Baca berita tanpa iklan. Gabung Kompas.com+

Menelusuri Jejak Manusia Purba di Bukit Wuntun Waru Flores

Kompas.com - 14/08/2018, 06:03 WIB
Markus Makur,
I Made Asdhiana

Tim Redaksi

BORONG,KOMPAS.com - Manusia purba ditemukan di bukit Wuntun Waru, Kampung Puncak Weong, Desa Rana Gapang, Kecamatan Elar, Kabupaten Manggarai Timur, Flores, Nusa Tenggara Timur.

Bukti sejarahnya ada kuburan massal dari manusia purba Flores yang hidup ribuan tahun silam.
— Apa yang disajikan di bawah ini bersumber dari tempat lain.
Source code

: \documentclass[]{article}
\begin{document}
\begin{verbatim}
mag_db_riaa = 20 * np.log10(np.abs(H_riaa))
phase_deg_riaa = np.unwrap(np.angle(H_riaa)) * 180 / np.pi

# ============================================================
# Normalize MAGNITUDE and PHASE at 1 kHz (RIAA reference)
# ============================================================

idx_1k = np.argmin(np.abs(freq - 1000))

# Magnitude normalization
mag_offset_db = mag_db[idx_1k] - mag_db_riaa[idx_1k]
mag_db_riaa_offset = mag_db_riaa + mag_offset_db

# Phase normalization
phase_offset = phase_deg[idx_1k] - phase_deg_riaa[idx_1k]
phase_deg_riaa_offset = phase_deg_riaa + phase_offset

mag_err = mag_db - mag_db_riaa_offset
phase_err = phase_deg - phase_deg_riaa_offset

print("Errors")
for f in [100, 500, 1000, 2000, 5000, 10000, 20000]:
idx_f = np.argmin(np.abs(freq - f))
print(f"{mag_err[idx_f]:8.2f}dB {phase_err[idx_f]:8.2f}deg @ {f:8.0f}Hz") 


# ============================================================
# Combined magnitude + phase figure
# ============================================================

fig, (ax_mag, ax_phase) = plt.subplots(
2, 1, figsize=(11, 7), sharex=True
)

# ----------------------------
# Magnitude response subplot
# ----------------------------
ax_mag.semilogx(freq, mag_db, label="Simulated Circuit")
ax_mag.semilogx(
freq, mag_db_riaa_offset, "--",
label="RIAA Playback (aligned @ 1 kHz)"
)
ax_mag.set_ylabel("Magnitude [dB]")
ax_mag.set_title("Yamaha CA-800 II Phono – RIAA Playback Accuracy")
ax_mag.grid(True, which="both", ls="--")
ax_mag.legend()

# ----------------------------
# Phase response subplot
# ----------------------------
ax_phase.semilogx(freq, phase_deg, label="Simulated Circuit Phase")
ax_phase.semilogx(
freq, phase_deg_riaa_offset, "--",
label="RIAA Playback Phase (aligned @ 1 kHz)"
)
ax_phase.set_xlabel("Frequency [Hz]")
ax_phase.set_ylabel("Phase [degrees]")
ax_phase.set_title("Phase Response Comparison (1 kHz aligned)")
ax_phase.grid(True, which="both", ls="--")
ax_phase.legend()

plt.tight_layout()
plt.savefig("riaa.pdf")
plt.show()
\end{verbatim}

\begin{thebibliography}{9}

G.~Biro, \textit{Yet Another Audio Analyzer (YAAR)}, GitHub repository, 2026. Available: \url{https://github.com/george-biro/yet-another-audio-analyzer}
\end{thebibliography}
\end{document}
Seorang misionaris asal Jerman bertugas di wilayah Paroki Yohanes Pemandi, Elar, Keuskupan Ruteng. Nama misionaris itu, Pastor Otto Vollerzt, SVD yang bertugas di Paroki itu sejak 1947.

Rabu (31/1/2018), saya mendengarkan informasi dari warga Elar tentang manusia purba di bukit Wuntun Waru. Orang lokalnya menyebut Ngiung.

Namun, Pater Otto Vollerzt, SVD meneliti berdasarkan ciri-ciri dan tinggi badannya hampir sama dengan manusia purba di Liang Bua, Kabupaten Manggarai. Tempat kuburan massal itu disebut Rapu Ngiung di bukit Wuntun Waru.

Berdasarkan informasi lepas dari warga setempat maka saya bersama Paskalis Peli Purnama, Benediktus Adeni, Levi Betaya memulai perjalanan menuju ke Kampung Puncak Weong menelusuri kisah langka yang diceritakan warga setempat.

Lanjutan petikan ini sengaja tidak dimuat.